## PROVIDED ENTRIES

>>>>>

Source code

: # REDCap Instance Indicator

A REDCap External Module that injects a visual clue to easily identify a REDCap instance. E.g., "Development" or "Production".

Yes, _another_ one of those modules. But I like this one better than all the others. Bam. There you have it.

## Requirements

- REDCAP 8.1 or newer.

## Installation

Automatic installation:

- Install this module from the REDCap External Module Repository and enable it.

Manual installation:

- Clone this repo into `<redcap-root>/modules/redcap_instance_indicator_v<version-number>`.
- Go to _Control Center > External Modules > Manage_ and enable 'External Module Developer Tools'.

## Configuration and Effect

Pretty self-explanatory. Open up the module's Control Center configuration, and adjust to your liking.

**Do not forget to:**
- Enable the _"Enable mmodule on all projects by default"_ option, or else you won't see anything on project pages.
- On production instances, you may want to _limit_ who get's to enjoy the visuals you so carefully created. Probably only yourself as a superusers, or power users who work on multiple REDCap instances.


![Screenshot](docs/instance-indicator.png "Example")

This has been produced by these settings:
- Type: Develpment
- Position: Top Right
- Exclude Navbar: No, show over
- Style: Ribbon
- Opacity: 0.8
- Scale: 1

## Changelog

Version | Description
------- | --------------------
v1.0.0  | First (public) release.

<<<<<

## WORK TO COMPLETE
In the listing above, start at the line with "- Enable the", go on through the line with "## Changelog", and copy each of those lines exactly; leave out all the rest.

## EXERCISE ANSWER
- Enable the _"Enable mmodule on all projects by default"_ option, or else you won't see anything on project pages.
- On production instances, you may want to _limit_ who get's to enjoy the visuals you so carefully created. Probably only yourself as a superusers, or power users who work on multiple REDCap instances.


![Screenshot](docs/instance-indicator.png "Example")

This has been produced by these settings:
- Type: Develpment
- Position: Top Right
- Exclude Navbar: No, show over
- Style: Ribbon
- Opacity: 0.8
- Scale: 1

## Changelog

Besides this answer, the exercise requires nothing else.